En el Ayuntamiento de Granada C's sostiene a un alcalde del PSOE acusado de malversación, usurpación de función pública y prevaricación

Sin obviar, claro, que el nivel de exigencia de Rivera en Murcia y en otros lugares dista mucho del que su hombre fuerte en Andalucía, Juan Marín, está empleando en algunos otros casos de corrupción socialista, como por ejemplo lo ocurrido en el Ayuntamiento de Granada, donde se hizo dimitir al alcalde del PP, José Torres, cuando fue imputado, y ahora se mira hacia otro lado cuando el imputado es el alcalde del PSOE, Francisco Cuenca, que le sustituyó. Y eso que a Cuenca no se le investiga por una mera irregularidad administrativa: un juez le acusa de malversación de caudales públicos, usurpación de función pública y prevaricación.

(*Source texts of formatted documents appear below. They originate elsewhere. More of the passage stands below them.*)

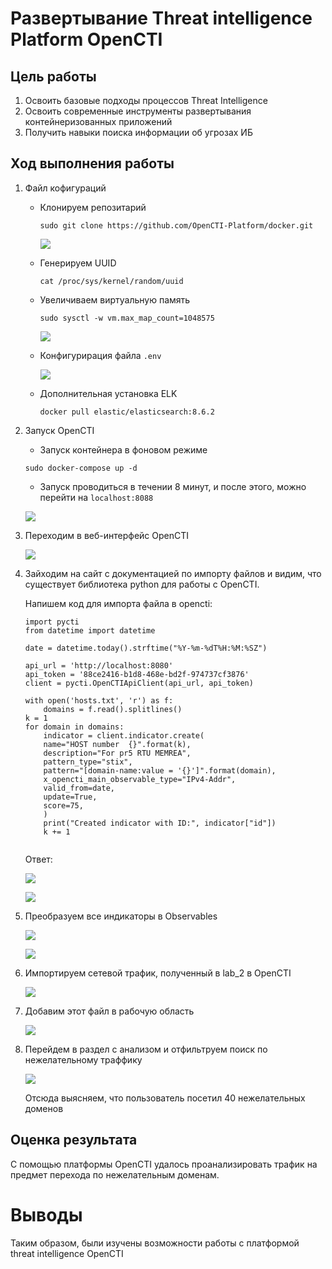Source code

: # Развертывание Threat intelligence Platform OpenCTI

## Цель работы 

1. Освоить базовые подходы процессов Threat Intelligence
2. Освоить современные инструменты развертывания контейнеризованных приложений
3. Получить навыки поиска информации об угрозах ИБ

## Ход выполнения работы

1. Файл кофигураций

    * Клонируем репозитарий
        ```
        sudo git clone https://github.com/OpenCTI-Platform/docker.git 
        ```

        ![](./pics/s1.png)

    * Генерируем UUID

        ```
        cat /proc/sys/kernel/random/uuid
        ``` 
    
    * Увеличиваем виртуальную память

        ```
        sudo sysctl -w vm.max_map_count=1048575
        ```

        ![](./pics/s3.png)

    * Конфигурирация файла `.env`

        ![](./pics/s2.png)

    * Дополнительная установка ELK

        ```
        docker pull elastic/elasticsearch:8.6.2
        ```

2. Запуск OpenCTI

    * Запуск контейнера в фоновом режиме

    ```
    sudo docker-compose up -d
    ```

    * Запуск проводиться в течении 8 минут, и после этого, можно перейти на `localhost:8088`

    ![](./pics/s4.png)

3. Переходим в веб-интерфейс OpenCTI

    ![](./pics/s5.png)

4. Зайходим на сайт с документацией по импорту файлов и видим, что существует библиотека python для работы с OpenCTI. 

   Напишем код для импорта файла в opencti:

    ```
    import pycti
    from datetime import datetime

    date = datetime.today().strftime("%Y-%m-%dT%H:%M:%SZ")

    api_url = 'http://localhost:8080'
    api_token = '88ce2416-b1d8-468e-bd2f-974737cf3876'
    client = pycti.OpenCTIApiClient(api_url, api_token)

    with open('hosts.txt', 'r') as f:
        domains = f.read().splitlines()
    k = 1
    for domain in domains:
        indicator = client.indicator.create(
        name="HOST number  {}".format(k),
        description="For pr5 RTU MEMREA",
        pattern_type="stix",
        pattern="[domain-name:value = '{}']".format(domain),
        x_opencti_main_observable_type="IPv4-Addr",
        valid_from=date,
        update=True,
        score=75,
        )
        print("Created indicator with ID:", indicator["id"])
        k += 1


    ```

    Ответ:
    
    ![](./pics/s6.png)

    ![](./pics/s7.png)

5. Преобразуем все индикаторы в Observables

    ![](./pics/s8.png)

    ![](./pics/s9.png)

6. Импортируем сетевой трафик, полученный в lab_2 в OpenCTI

    ![](./pics/s10.png)

7. Добавим этот файл в рабочую область

    ![](./pics/s11.png)

8. Перейдем в раздел с анализом и отфильтруем поиск по нежелательному траффику

    ![](./pics/s12.png)

    Отсюда выясняем, что пользователь посетил 40 нежелательных доменов

## Оценка результата

С помощью платформы OpenCTI удалось проанализировать трафик на предмет перехода по нежелательным доменам.


# Выводы

Таким образом, были изучены возможности работы с платформой threat intelligence OpenCTI


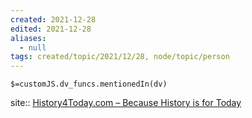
 ```yaml
---
created: 2021-12-28 
edited: 2021-12-28
aliases:
  - null
tags: created/topic/2021/12/28, node/topic/person
---
```

`$=customJS.dv_funcs.mentionedIn(dv)`

site:: [History4Today.com – Because History is for Today](https://history4today.com/)
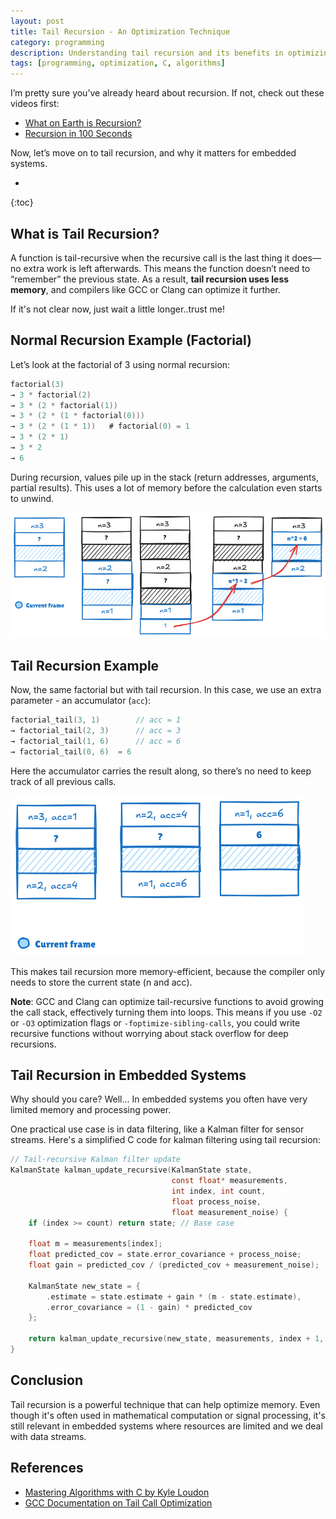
 ```yaml
---
layout: post
title: Tail Recursion - An Optimization Technique
category: programming
description: Understanding tail recursion and its benefits in optimizing recursive functions
tags: [programming, optimization, C, algorithms]
---
```


I’m pretty sure you’ve already heard about recursion. If not, check out these videos first:

- [What on Earth is Recursion?](https://www.youtube.com/watch?v=Mv9NEXX1VHc)
- [Recursion in 100 Seconds](https://www.youtube.com/watch?v=rf60MejMz3E)

Now, let’s move on to tail recursion, and why it matters for embedded systems.

* 
{:toc}

## What is Tail Recursion?

A function is tail-recursive when the recursive call is the last thing it does—no extra work is left afterwards.
This means the function doesn’t need to “remember” the previous state. As a result, **tail recursion uses less memory**, and compilers like GCC or Clang can optimize it further.

If it's not clear now, just wait a little longer..trust me!

## Normal Recursion Example (Factorial)

Let’s look at the factorial of 3 using normal recursion:

```c
factorial(3)
→ 3 * factorial(2)
→ 3 * (2 * factorial(1))
→ 3 * (2 * (1 * factorial(0)))
→ 3 * (2 * (1 * 1))   # factorial(0) = 1
→ 3 * (2 * 1)
→ 3 * 2
→ 6
```

During recursion, values pile up in the stack (return addresses, arguments, partial results). This uses a lot of memory before the calculation even starts to unwind.

![normal recursion stack](/images/posts/factorial_recursion_stack.png)

## Tail Recursion Example

Now, the same factorial but with tail recursion. In this case, we use an extra parameter - an accumulator (`acc`):

```c
factorial_tail(3, 1)        // acc = 1
→ factorial_tail(2, 3)      // acc = 3
→ factorial_tail(1, 6)      // acc = 6
→ factorial_tail(0, 6)  = 6
```

Here the accumulator carries the result along, so there’s no need to keep track of all previous calls.

![tail recursion stack](/images/posts/factorial_tail_recursion_stack.png)

This makes tail recursion more memory-efficient, because the compiler only needs to store the current state (n and acc).

**Note**: GCC and Clang can optimize tail-recursive functions to avoid growing the call stack, effectively turning them into loops. This means if you use `-O2` or `-O3` optimization flags or `-foptimize-sibling-calls`, you could write recursive functions without worrying about stack overflow for deep recursions.

## Tail Recursion in Embedded Systems

Why should you care? Well... In embedded systems you often have very limited memory and processing power.

One practical use case is in data filtering, like a Kalman filter for sensor streams. Here's a simplified C code for kalman filtering using tail recursion:

```c
// Tail-recursive Kalman filter update
KalmanState kalman_update_recursive(KalmanState state, 
                                    const float* measurements, 
                                    int index, int count, 
                                    float process_noise, 
                                    float measurement_noise) {
    if (index >= count) return state; // Base case

    float m = measurements[index];
    float predicted_cov = state.error_covariance + process_noise;
    float gain = predicted_cov / (predicted_cov + measurement_noise);

    KalmanState new_state = {
        .estimate = state.estimate + gain * (m - state.estimate),
        .error_covariance = (1 - gain) * predicted_cov
    };

    return kalman_update_recursive(new_state, measurements, index + 1, count, process_noise, measurement_noise);
}
```

## Conclusion

Tail recursion is a powerful technique that can help optimize memory. Even though it's often used in mathematical computation or signal processing, it's still relevant in embedded systems where resources are limited and we deal with data streams.

## References

- [Mastering Algorithms with C by Kyle Loudon](https://www.oreilly.com/library/view/mastering-algorithms-with/1565924533/)
- [GCC Documentation on Tail Call Optimization](https://gcc.gnu.org/onlinedocs/gcc/Optimize-Options.html#index-foptimize-sibling-calls)

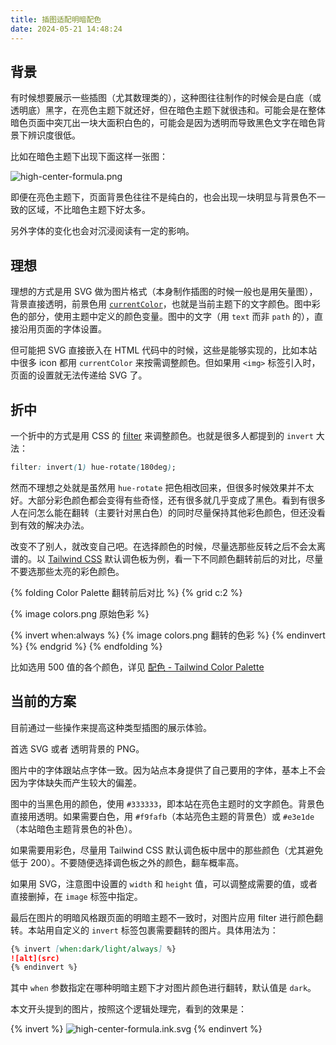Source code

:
 ```yaml
---
title: 插图适配明暗配色
date: 2024-05-21 14:48:24
---
```

## 背景

有时候想要展示一些插图（尤其数理类的），这种图往往制作的时候会是白底（或透明底）黑字，在亮色主题下就还好，但在暗色主题下就很违和。可能会是在整体暗色页面中突兀出一块大面积白色的，可能会是因为透明而导致黑色文字在暗色背景下辨识度很低。

比如在暗色主题下出现下面这样一张图：

![high-center-formula.png](/notes/rubik-cube/high-center-formula.png)

即便在亮色主题下，页面背景色往往不是纯白的，也会出现一块明显与背景色不一致的区域，不比暗色主题下好太多。

另外字体的变化也会对沉浸阅读有一定的影响。

## 理想

理想的方式是用 SVG 做为图片格式（本身制作插图的时候一般也是用矢量图），背景直接透明，前景色用 [`currentColor`](https://developer.mozilla.org/en-US/docs/Web/SVG/Attribute/color)，也就是当前主题下的文字颜色。图中彩色的部分，使用主题中定义的颜色变量。图中的文字（用 `text` 而非 `path` 的），直接沿用页面的字体设置。

但可能把 SVG 直接嵌入在 HTML 代码中的时候，这些是能够实现的，比如本站中很多 icon 都用 `currentColor` 来按需调整颜色。但如果用 `<img>` 标签引入时，页面的设置就无法传递给 SVG 了。

## 折中

一个折中的方式是用 CSS 的 [filter](https://developer.mozilla.org/en-US/docs/Web/CSS/filter) 来调整颜色。也就是很多人都提到的 `invert` 大法：

``` css
filter: invert(1) hue-rotate(180deg);
```

然而不理想之处就是虽然用 `hue-rotate` 把色相改回来，但很多时候效果并不太好。大部分彩色颜色都会变得有些奇怪，还有很多就几乎变成了黑色。看到有很多人在问怎么能在翻转（主要针对黑白色）的同时尽量保持其他彩色颜色，但还没看到有效的解决办法。

改变不了别人，就改变自己吧。在选择颜色的时候，尽量选那些反转之后不会太离谱的。以 [Tailwind CSS](https://tailwindcss.com/) 默认调色板为例，看一下不同颜色翻转前后的对比，尽量不要选那些太亮的彩色颜色。

{% folding Color Palette 翻转前后对比 %}
{% grid c:2 %}
<!-- cell -->
{% image colors.png 原始色彩 %}
<!-- cell -->
{% invert when:always %}
{% image colors.png 翻转的色彩 %}
{% endinvert %}
{% endgrid %}
{% endfolding %}

比如选用 500 值的各个颜色，详见 [配色 - Tailwind Color Palette](/notes/color-pattern#Tailwind-Color-Palette)

## 当前的方案

目前通过一些操作来提高这种类型插图的展示体验。

首选 SVG 或者 透明背景的 PNG。

图片中的字体跟站点字体一致。因为站点本身提供了自己要用的字体，基本上不会因为字体缺失而产生较大的偏差。

图中的当黑色用的颜色，使用 `#333333`，即本站在亮色主题时的文字颜色。背景色直接用透明。如果需要白色，用 `#f9fafb`（本站亮色主题的背景色）或 `#e3e1de`（本站暗色主题背景色的补色）。

如果需要用彩色，尽量用 Tailwind CSS 默认调色板中居中的那些颜色（尤其避免低于 200）。不要随便选择调色板之外的颜色，翻车概率高。

如果用 SVG，注意图中设置的 `width` 和 `height` 值，可以调整成需要的值，或者直接删掉，在 `image` 标签中指定。

最后在图片的明暗风格跟页面的明暗主题不一致时，对图片应用 filter 进行颜色翻转。本站用自定义的 `invert` 标签包裹需要翻转的图片。具体用法为：

``` markdown
{% invert [when:dark/light/always] %}
![alt](src)
{% endinvert %}
```

其中 `when` 参数指定在哪种明暗主题下才对图片颜色进行翻转，默认值是 `dark`。

本文开头提到的图片，按照这个逻辑处理完，看到的效果是：

{% invert %}
![high-center-formula.ink.svg](/notes/rubik-cube/high-center-formula.ink.svg)
{% endinvert %}
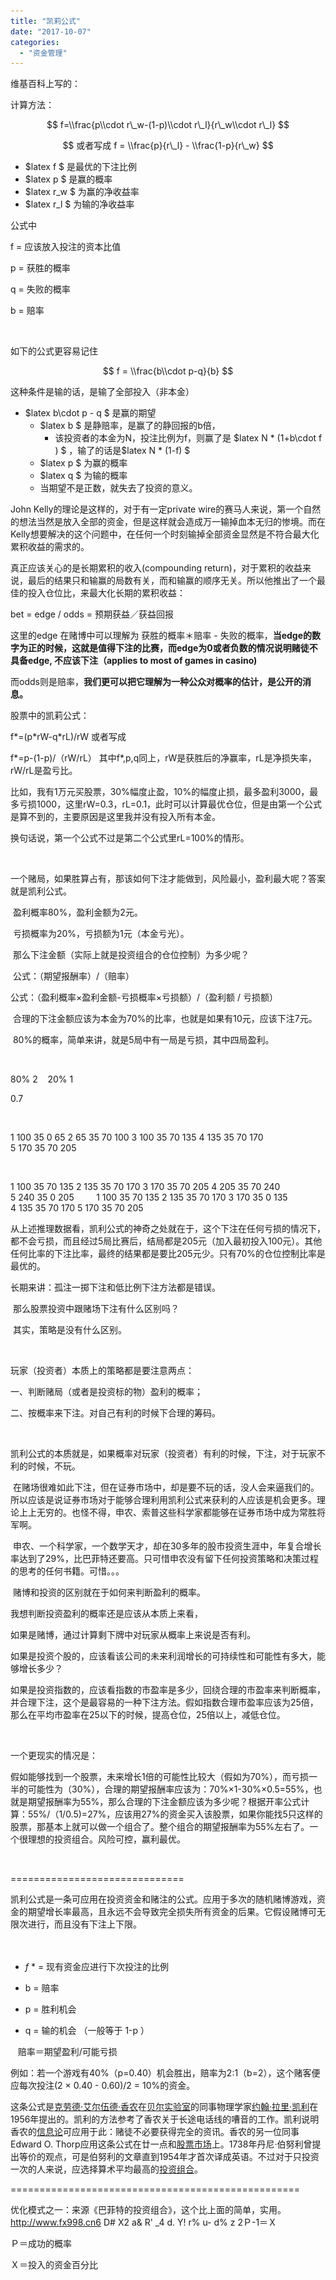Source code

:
 ```yaml
---
title: "凯莉公式"
date: "2017-10-07"
categories: 
  - "资金管理"
---
```


维基百科上写的：

计算方法：

$$ f=\\frac{p\\cdot r\_w-(1-p)\\cdot r\_l}{r\_w\\cdot r\_l} $$

$$ 或者写成 f = \\frac{p}{r\_l} - \\frac{1-p}{r\_w} $$

- $latex f $ 是最优的下注比例
- $latex p $ 是赢的概率
- $latex r\_w $ 为赢的净收益率
- $latex r\_l $ 为输的净收益率

公式中

f = 应该放入投注的资本比值

p = 获胜的概率

q = 失败的概率

b = 赔率

 

如下的公式更容易记住

$$ f = \\frac{b\\cdot p-q}{b} $$

这种条件是输的话，是输了全部投入（非本金）

- $latex b\\cdot p - q $ 是赢的期望
    - $latex b $ 是静赔率，是赢了的静回报的b倍，
        - 该投资者的本金为N，投注比例为f，则赢了是 $latex N \* (1+b\\cdot f ) $ ，输了的话是$latex N \* (1-f) $
    - $latex p $ 为赢的概率
    - $latex q $ 为输的概率
    - 当期望不是正数，就失去了投资的意义。

John Kelly的理论是这样的，对于有一定private wire的赛马人来说，第一个自然的想法当然是放入全部的资金，但是这样就会造成万一输掉血本无归的惨境。而在Kelly想要解决的这个问题中，在任何一个时刻输掉全部资金显然是不符合最大化累积收益的需求的。

真正应该关心的是长期累积的收入(compounding return)，对于累积的收益来说，最后的结果只和输赢的局数有关，而和输赢的顺序无关。所以他推出了一个最佳的投入仓位比，来最大化长期的累积收益：

bet = edge / odds = 预期获益／获益回报

这里的edge 在赌博中可以理解为 获胜的概率＊赔率 - 失败的概率，**当edge的数字为正的时候，这就是值得下注的比赛，而edge为0或者负数的情况说明赌徒不具备edge, 不应该下注（applies to most of games in casino)**

而odds则是赔率，**我们更可以把它理解为一种公众对概率的估计，是公开的消息。**

股票中的凯莉公式：

f\*=(p\*rW\-q\*rL)/rW 或者写成

f\*=p-(1-p)/（rW/rL） 其中f\*,p,q同上，rW是获胜后的净赢率，rL是净损失率，rW/rL是盈亏比。

比如，我有1万元买股票，30%幅度止盈，10%的幅度止损，最多盈利3000，最多亏损1000，这里rW\=0.3，rL\=0.1，此时可以计算最优仓位，但是由第一个公式是算不到的，主要原因是这里我并没有投入所有本金。

换句话说，第一个公式不过是第二个公式里rL\=100%的情形。

 

一个赌局，如果胜算占有，那该如何下注才能做到，风险最小，盈利最大呢？答案就是凯利公式。

 盈利概率80%，盈利金额为2元。

 亏损概率为20%，亏损额为1元（本金亏光）。

 那么下注金额（实际上就是投资组合的仓位控制）为多少呢？

 公式：（期望报酬率）/（赔率）

公式：（盈利概率×盈利金额-亏损概率×亏损额）/（盈利额 / 亏损额）

 合理的下注金额应该为本金为70%的比率，也就是如果有10元，应该下注7元。

 80%的概率，简单来讲，就是5局中有一局是亏损，其中四局盈利。

 

80% 2    20% 1   

0.7    

 

1 100 35 0 65 2 65 35 70 100 3 100 35 70 135 4 135 35 70 170 5 170 35 70 205

 

1 100 35 70 135 2 135 35 70 170 3 170 35 70 205 4 205 35 70 240 5 240 35 0 205         1 100 35 70 135 2 135 35 70 170 3 170 35 0 135 4 135 35 70 170 5 170 35 70 205

从上述推理数据看，凯利公式的神奇之处就在于，这个下注在任何亏损的情况下，都不会亏损，而且经过5局比赛后，结局都是205元（加入最初投入100元）。其他任何比率的下注比率，最终的结果都是要比205元少。只有70%的仓位控制比率是最优的。

长期来讲：孤注一掷下注和低比例下注方法都是错误。

 那么股票投资中跟赌场下注有什么区别吗？

 其实，策略是没有什么区别。

 

玩家（投资者）本质上的策略都是要注意两点：

一、判断赌局（或者是投资标的物）盈利的概率；

二、按概率来下注。对自己有利的时候下合理的筹码。

 

凯利公式的本质就是，如果概率对玩家（投资者）有利的时候，下注，对于玩家不利的时候，不玩。

 在赌场很难如此下注，但在证券市场中，却是要不玩的话，没人会来逼我们的。所以应该是说证券市场对于能够合理利用凯利公式来获利的人应该是机会更多。理论上上无穷的。也怪不得，申农、索普这些科学家都能够在证券市场中成为常胜将军啊。

 申农、一个科学家，一个数学天才，却在30多年的股市投资生涯中，年复合增长率达到了29%，比巴菲特还要高。只可惜申农没有留下任何投资策略和决策过程的思考的任何书籍。可惜。。。

 赌博和投资的区别就在于如何来判断盈利的概率。

我想判断投资盈利的概率还是应该从本质上来看，

如果是赌博，通过计算剩下牌中对玩家从概率上来说是否有利。

如果是投资个股的，应该看该公司的未来利润增长的可持续性和可能性有多大，能够增长多少？

如果是投资指数的，应该看指数的市盈率是多少，回绕合理的市盈率来判断概率，并合理下注，这个是最容易的一种下注方法。假如指数合理市盈率应该为25倍，那么在平均市盈率在25以下的时候，提高仓位，25倍以上，减低仓位。

 

一个更现实的情况是：

假如能够找到一个股票，未来增长1倍的可能性比较大（假如为70%），而亏损一半的可能性为（30%），合理的期望报酬率应该为：70%×1-30%×0.5=55%，也就是期望报酬率为55%，那么合理的下注金额应该为多少呢？根据开率公式计算：55%/（1/0.5)=27%，应该用27%的资金买入该股票，如果你能找5只这样的股票，那基本上就可以做一个组合了。整个组合的期望报酬率为55%左右了。一个很理想的投资组合。风险可控，赢利最优。

 

\==============================

凯利公式是一条可应用在投资资金和赌注的公式。应用于多次的随机赌博游戏，资金的期望增长率最高，且永远不会导致完全损失所有资金的后果。它假设赌博可无限次进行，而且没有下注上下限。

　　![f^* = \frac{bp-q}{b}](images/sg_trans.gif "凯利公式的神奇")

- _f_ \* = 现有资金应进行下次投注的比例

- b = 赔率

- p = 胜利机会

- q = 输的机会 （一般等于 1-p ）

   赔率＝期望盈利/可能亏损

例如：若一个游戏有40%（p=0.40）机会胜出，赔率为2:1（b=2），这个赌客便应每次投注(2 × 0.40 - 0.60)/2 = 10%的资金。

这条公式是[克劳德·艾尔伍德·香农](http://wiki.mbalib.com/w/index.php?title=%E5%85%8B%E5%8A%B3%E5%BE%B7%C2%B7%E8%89%BE%E5%B0%94%E4%BC%8D%E5%BE%B7%C2%B7%E9%A6%99%E5%86%9C&action=edit "克劳德·艾尔伍德·香农")在[贝尔实验室](http://wiki.mbalib.com/wiki/%E8%B4%9D%E5%B0%94%E5%AE%9E%E9%AA%8C%E5%AE%A4 "贝尔实验室")的同事物理学家[约翰·拉里·凯利](http://wiki.mbalib.com/w/index.php?title=%E7%BA%A6%E7%BF%B0%C2%B7%E6%8B%89%E9%87%8C%C2%B7%E5%87%AF%E5%88%A9&action=edit "约翰·拉里·凯利")在1956年提出的。凯利的方法参考了香农关于长途电话线的嘈音的工作。凯利说明香农的[信息论](http://wiki.mbalib.com/wiki/%E4%BF%A1%E6%81%AF%E8%AE%BA "信息论")可应用于此：赌徒不必要获得完全的资讯。香农的另一位同事Edward O. Thorp应用这条公式在廿一点和[股票市场](http://wiki.mbalib.com/wiki/%E8%82%A1%E7%A5%A8%E5%B8%82%E5%9C%BA "股票市场")上。1738年丹尼·伯努利曾提出等价的观点，可是伯努利的文章直到1954年才首次译成英语。不过对于只投资一次的人来说，应选择算术平均最高的[投资组合](http://wiki.mbalib.com/wiki/%E6%8A%95%E8%B5%84%E7%BB%84%E5%90%88 "投资组合")。

\==================================================

优化模式之一：来源《巴菲特的投资组合》，这个比上面的简单，实用。http://www.fx998.cn6 D# X2 a& R' \_4 d. Y! r% u- d% z 2Ｐ-1＝Ｘ

Ｐ＝成功的概率

Ｘ＝投入的资金百分比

Así que si Ciudadanos quiere liderar el papel regenerador de la nueva política, debe hacerlo sobre todo siendo coherente y justo y sin caer en sobreactuaciones que le disfrazan del soberbio de patio de colegio que se cree con derecho a decidir quién sí y quién no tiene derecho a jugar al balón.

Sus votantes, una buena parte procedentes del centro y la derecha, así se lo van a pedir. No es bueno apostar una y otra vez por despistar a los electores, más aún cuando una formación política es tan joven que todavía no ha alcanzado los niveles de estructuración y enraizamiento que tienen otras, aunque sólo sea por los años que llevan actuando.